*Task objective*. Please return the lines below verbatim, beginning at the one that has "as a matrix" and stopping after the one that has "right multiplied by", and add no other lines.

═════ Record set

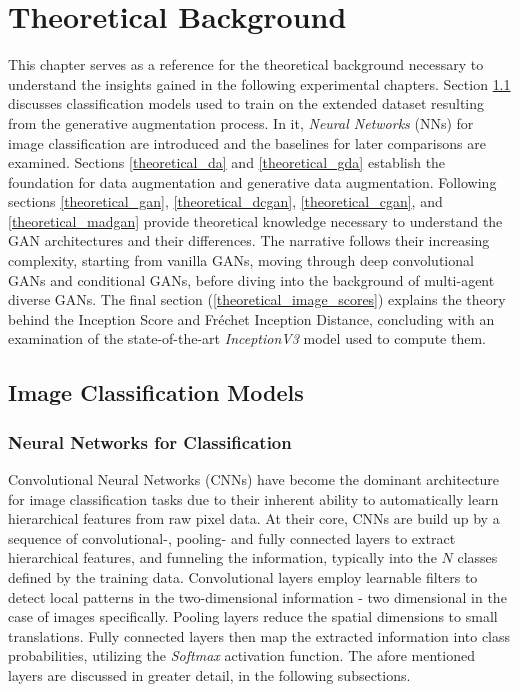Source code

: \section{Theoretical Background}\label{body_theoretical_background}
This chapter serves as a reference for the theoretical background necessary to understand the insights gained in the following experimental chapters.
Section \ref{theoretical_classification} discusses classification models used to train on the extended dataset resulting from the generative augmentation process. In it, \textit{Neural Networks} (NNs) for image classification are introduced and the baselines for later comparisons are examined.
Sections \ref{theoretical_da} and \ref{theoretical_gda} establish the foundation for data augmentation and generative data augmentation.
Following sections \ref{theoretical_gan}, \ref{theoretical_dcgan}, \ref{theoretical_cgan}, and \ref{theoretical_madgan} provide theoretical knowledge necessary to understand the GAN architectures and their differences. The narrative follows their increasing complexity, starting from vanilla GANs, moving through deep convolutional GANs and conditional GANs, before diving into the background of multi-agent diverse GANs.
The final section (\ref{theoretical_image_scores}) explains the theory behind the Inception Score and Fréchet Inception Distance, concluding with an examination of the state-of-the-art \textit{InceptionV3} model used to compute them.

\subsection{Image Classification Models}\label{theoretical_classification}
\subsubsection{Neural Networks for Classification}
Convolutional Neural Networks (CNNs) have become the dominant architecture for image classification tasks due to their inherent ability to automatically learn hierarchical features from raw pixel data. At their core, CNNs are build up by a sequence of convolutional-, pooling- and fully connected layers to extract hierarchical features, and funneling the information, typically into the \(N\) classes defined by the training data. Convolutional layers employ learnable filters to detect local patterns in the two-dimensional information - two dimensional in the case of images specifically. Pooling layers reduce the spatial dimensions to small translations. Fully connected layers then map the extracted information into class probabilities, utilizing the \textit{Softmax} activation function. The afore mentioned layers are discussed in greater detail, in the following subsections.

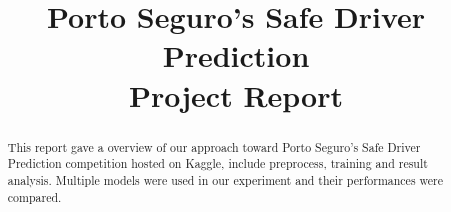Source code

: \documentclass[conference]{IEEEtran}
\begin{document}
\title{Porto Seguro's Safe Driver Prediction\\Project Report}
\author{
}

\maketitle

\begin{abstract}
This report gave a overview of our approach toward Porto Seguro's Safe Driver
Prediction competition hosted on Kaggle, include preprocess, training and
result analysis. Multiple models were used in our experiment and their
performances were compared.

\end{abstract}















{}



\end{document}
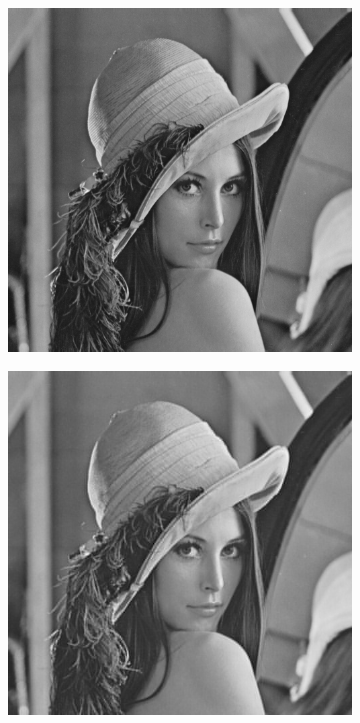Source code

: \begin{figure}[h!]
\begin{subfigure}[b]{0.3\linewidth}
		\caption{}
		\label{fig:7zonal2diff}
	\end{subfigure}
	\begin{subfigure}[b]{0.3\linewidth}
		\includegraphics[width=\linewidth]{myfigure/p7/lenna.png}
		\caption{}
		\label{fig:lenna}
	\end{subfigure}
	\begin{subfigure}[b]{0.3\linewidth}
		\includegraphics[width=\linewidth]{myfigure/p7/7_zonal_5.png}

\end{subfigure}
\end{figure}
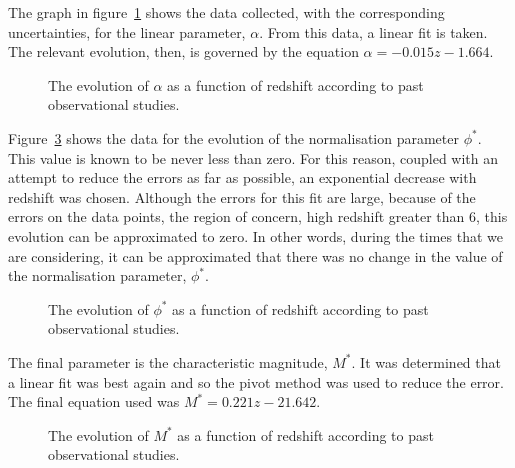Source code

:             The graph in figure~\ref{fig:alpha_evolution} shows the data collected, with the corresponding uncertainties, for the linear parameter, $\alpha$. From this data, a linear fit is taken. The relevant evolution, then, is governed by the equation $\alpha = -0.015z - 1.664$.
            \begin{figure}[!htb]
                \centering
                    \begingroup{}
                        \resizebox{0.6\textwidth}{!}{%
                            
                        }\endgroup
                \caption{The evolution of $\alpha$ as a function of redshift according to past observational studies.\label{fig:alpha_evolution}}
            \end{figure}

            Figure~\ref{fig:phi_evolution} shows the data for the evolution of the normalisation parameter $\phi^{*}$. This value is known to be never less than zero. For this reason, coupled with an attempt to reduce the errors as far as possible, an exponential decrease with redshift was chosen. Although the errors for this fit are large, because of the errors on the data points, the region of concern, high redshift greater than 6, this evolution can be approximated to zero. In other words, during the times that we are considering, it can be approximated that there was no change in the value of the normalisation parameter, $\phi^*$.
            \begin{figure}[!htb]
                \centering
                    \begingroup{}
                        \resizebox{0.6\textwidth}{!}{%
                            
                        }\endgroup
                \caption{The evolution of $\phi^{*}$ as a function of redshift according to past observational studies.\label{fig:phi_evolution}}
            \end{figure}

            The final parameter is the characteristic magnitude, $M^*$. It was determined that a linear fit was best again and so the pivot method was used to reduce the error. The final equation used was $M^* = 0.221z - 21.642$.
            \begin{figure}[!htb]
                \centering
                    \begingroup{}
                        \resizebox{0.6\textwidth}{!}{%
                            
                        }\endgroup
                \caption{The evolution of $M^{*}$ as a function of redshift according to past observational studies.\label{fig:phi_evolution}}
            \end{figure}

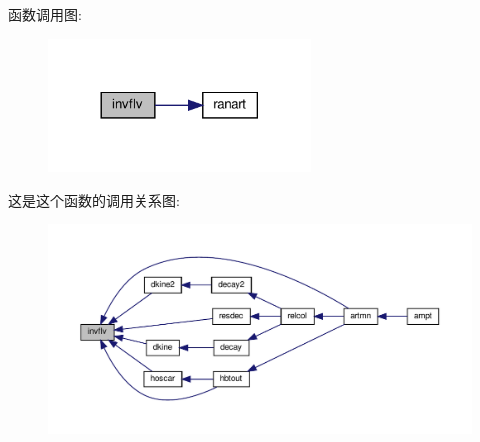 函数调用图\+:
\nopagebreak
\begin{figure}[H]
\begin{center}
\leavevmode
\includegraphics[width=197pt]{invflv_8f90_a068b3f09648c1581f3ab054c2ca7fef0_cgraph}
\end{center}
\end{figure}
这是这个函数的调用关系图\+:
\nopagebreak
\begin{figure}[H]
\begin{center}
\leavevmode
\includegraphics[width=350pt]{invflv_8f90_a068b3f09648c1581f3ab054c2ca7fef0_icgraph}
\end{center}
\end{figure}
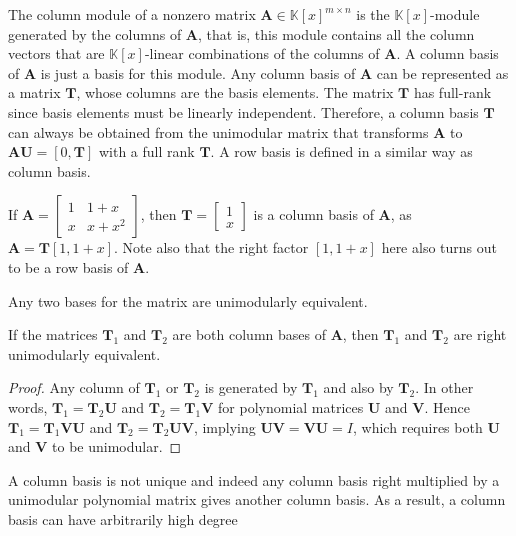 The column module of a nonzero matrix $\mathbf{A}\in\mathbb{K}\left[x\right]^{m\times n}$
is the $\mathbb{K}\left[x\right]$-module generated by the columns
of $\mathbf{A}$, that is, this module contains all the column vectors
that are $\mathbb{K}\left[x\right]$-linear combinations of the columns
of $\mathbf{A}$. A column basis of $\mathbf{A}$ is just a basis
for this module. Any column basis of $\mathbf{A}$ can be represented
as a matrix $\mathbf{T}$, whose columns are the basis elements. The
matrix $\mathbf{T}$ has full-rank since basis elements must be linearly
independent. Therefore, a column basis $\mathbf{T}$ can always be
obtained from the unimodular matrix that transforms $\mathbf{A}$
to $\mathbf{A}\mathbf{U}=\left[0,\mathbf{T}\right]$ with a full rank
$\mathbf{T}$. A row basis is defined in a similar way as column basis.
\begin{example}
If $\mathbf{A}=\begin{bmatrix}1 & 1+x\\
x & x+x^{2}
\end{bmatrix}$, then $\mathbf{T}=\begin{bmatrix}1\\
x
\end{bmatrix}$ is a column basis of $\mathbf{A}$, as $\mathbf{A}=\mathbf{T}\left[1,1+x\right]$.
Note also that the right factor $\left[1,1+x\right]$ here also turns
out to be a row basis of $\mathbf{A}$.
\end{example}
Any two bases for the matrix are unimodularly equivalent.
\begin{lem}
\label{lem:basisEquivalence}If the matrices $\mathbf{T}_{1}$ and
$\mathbf{T}_{2}$ are both column bases of $\mathbf{A}$, then $\mathbf{T}_{1}$
and $\mathbf{T}_{2}$ are right unimodularly equivalent.\end{lem}
\begin{proof}
Any column of $\mathbf{T}_{1}$ or $\mathbf{T}_{2}$ is generated
by $\mathbf{T}_{1}$ and also by $\mathbf{T}_{2}$. In other words,
$\mathbf{T}_{1}=\mathbf{T}_{2}\mathbf{U}$ and $\mathbf{T}_{2}=\mathbf{T}_{1}\mathbf{V}$
for polynomial matrices $\mathbf{U}$ and $\mathbf{V}$. Hence $\mathbf{T}_{1}=\mathbf{T}_{1}\mathbf{V}\mathbf{U}$
and $\mathbf{T}_{2}=\mathbf{T}_{2}\mathbf{U}\mathbf{V}$, implying
$\mathbf{U}\mathbf{V}=\mathbf{V}\mathbf{U}=I$, which requires both
$\mathbf{U}$ and $\mathbf{V}$ to be unimodular.
\end{proof}
\noindent A column basis is not unique and indeed any column basis
right multiplied by a unimodular polynomial matrix gives another column
basis. As a result, a column basis can have arbitrarily high degree


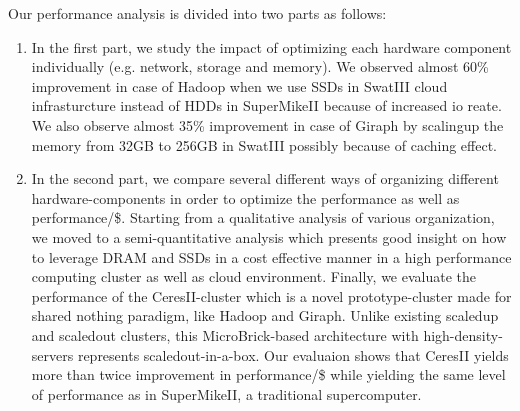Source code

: \documentclass[conference]{IEEEtran}
\begin{document}
Our performance analysis is divided into two parts as follows:
\begin{enumerate}
\item In the first part, we study the impact of optimizing each hardware component individually (e.g. network, storage and memory). 
We observed almost 60\% improvement in case of Hadoop when we use SSDs in SwatIII cloud infrasturcture instead of HDDs in SuperMikeII because of increased io reate.
We also observe almost 35\% improvement in case of Giraph by scalingup the memory from 32GB to 256GB in SwatIII possibly because of caching effect.
\item In the second part, we compare several different ways of organizing different hardware-components in order to optimize the performance as well as performance/\$. 
Starting from a qualitative analysis of various organization, we moved to a semi-quantitative analysis which presents good insight on how to leverage DRAM and SSDs in a cost effective manner in a high performance computing cluster as well as cloud environment. 
Finally, we evaluate the performance of the CeresII-cluster which is a novel prototype-cluster made for shared nothing paradigm, like Hadoop and Giraph. 
Unlike existing scaledup and scaledout clusters, this MicroBrick-based architecture with high-density-servers represents scaledout-in-a-box. 
Our evaluaion shows that CeresII yields more than twice improvement in performance/\$ while yielding the same level of performance as in SuperMikeII, a traditional supercomputer. 
\end{enumerate}
\end{document}
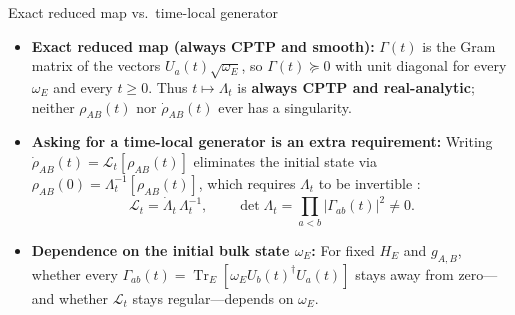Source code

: \documentclass[aspectratio=169,11pt]{beamer}
\newcommand{\Tr}{\operatorname{Tr}}
\begin{document}
\begin{frame}{Exact reduced map vs.\ time-local generator}
\small
\begin{itemize}\setlength\itemsep{5pt}
\item \textbf{Exact reduced map (always CPTP and smooth):}
$\Gamma(t)$ is the Gram matrix of the vectors $U_a(t)\sqrt{\omega_E}$, so $\Gamma(t)\succeq0$ with unit diagonal for every $\omega_E$ and every $t\ge0$. Thus $t\mapsto\Lambda_t$ is \textbf{always CPTP and real-analytic}; neither $\rho_{AB}(t)$ nor $\dot\rho_{AB}(t)$ ever has a singularity.
\item \textbf{Asking for a time-local generator is an extra requirement:}
Writing $\dot\rho_{AB}(t)=\mathcal L_t[\rho_{AB}(t)]$ eliminates the initial state via $\rho_{AB}(0)=\Lambda_t^{-1}[\rho_{AB}(t)]$, which requires $\Lambda_t$ to be invertible \cite{Hall2014}:
\[
\mathcal L_t=\dot\Lambda_t\,\Lambda_t^{-1},\qquad
\det\Lambda_t=\prod_{a<b}\lvert\Gamma_{ab}(t)\rvert^2\ne0 .
\]
\item \textbf{Dependence on the initial bulk state $\omega_E$:}
For fixed $H_E$ and $g_{A,B}$, whether every $\Gamma_{ab}(t)=\Tr_E[\omega_EU_b(t)^\dagger U_a(t)]$ stays away from zero---and whether $\mathcal L_t$ stays regular---depends on $\omega_E$.
\end{itemize}
\smallskip
\begin{center}
\end{center}
\end{frame}
\end{document}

══════════

*Written solution*.
as a matrix $\mathbf{T}$, whose columns are the basis elements. The
matrix $\mathbf{T}$ has full-rank since basis elements must be linearly
independent. Therefore, a column basis $\mathbf{T}$ can always be
obtained from the unimodular matrix that transforms $\mathbf{A}$
to $\mathbf{A}\mathbf{U}=\left[0,\mathbf{T}\right]$ with a full rank
$\mathbf{T}$. A row basis is defined in a similar way as column basis.
\begin{example}
If $\mathbf{A}=\begin{bmatrix}1 & 1+x\\
x & x+x^{2}
\end{bmatrix}$, then $\mathbf{T}=\begin{bmatrix}1\\
x
\end{bmatrix}$ is a column basis of $\mathbf{A}$, as $\mathbf{A}=\mathbf{T}\left[1,1+x\right]$.
Note also that the right factor $\left[1,1+x\right]$ here also turns
out to be a row basis of $\mathbf{A}$.
\end{example}
Any two bases for the matrix are unimodularly equivalent.
\begin{lem}
\label{lem:basisEquivalence}If the matrices $\mathbf{T}_{1}$ and
$\mathbf{T}_{2}$ are both column bases of $\mathbf{A}$, then $\mathbf{T}_{1}$
and $\mathbf{T}_{2}$ are right unimodularly equivalent.\end{lem}
\begin{proof}
Any column of $\mathbf{T}_{1}$ or $\mathbf{T}_{2}$ is generated
by $\mathbf{T}_{1}$ and also by $\mathbf{T}_{2}$. In other words,
$\mathbf{T}_{1}=\mathbf{T}_{2}\mathbf{U}$ and $\mathbf{T}_{2}=\mathbf{T}_{1}\mathbf{V}$
for polynomial matrices $\mathbf{U}$ and $\mathbf{V}$. Hence $\mathbf{T}_{1}=\mathbf{T}_{1}\mathbf{V}\mathbf{U}$
and $\mathbf{T}_{2}=\mathbf{T}_{2}\mathbf{U}\mathbf{V}$, implying
$\mathbf{U}\mathbf{V}=\mathbf{V}\mathbf{U}=I$, which requires both
$\mathbf{U}$ and $\mathbf{V}$ to be unimodular.
\end{proof}
\noindent A column basis is not unique and indeed any column basis
right multiplied by a unimodular polynomial matrix gives another column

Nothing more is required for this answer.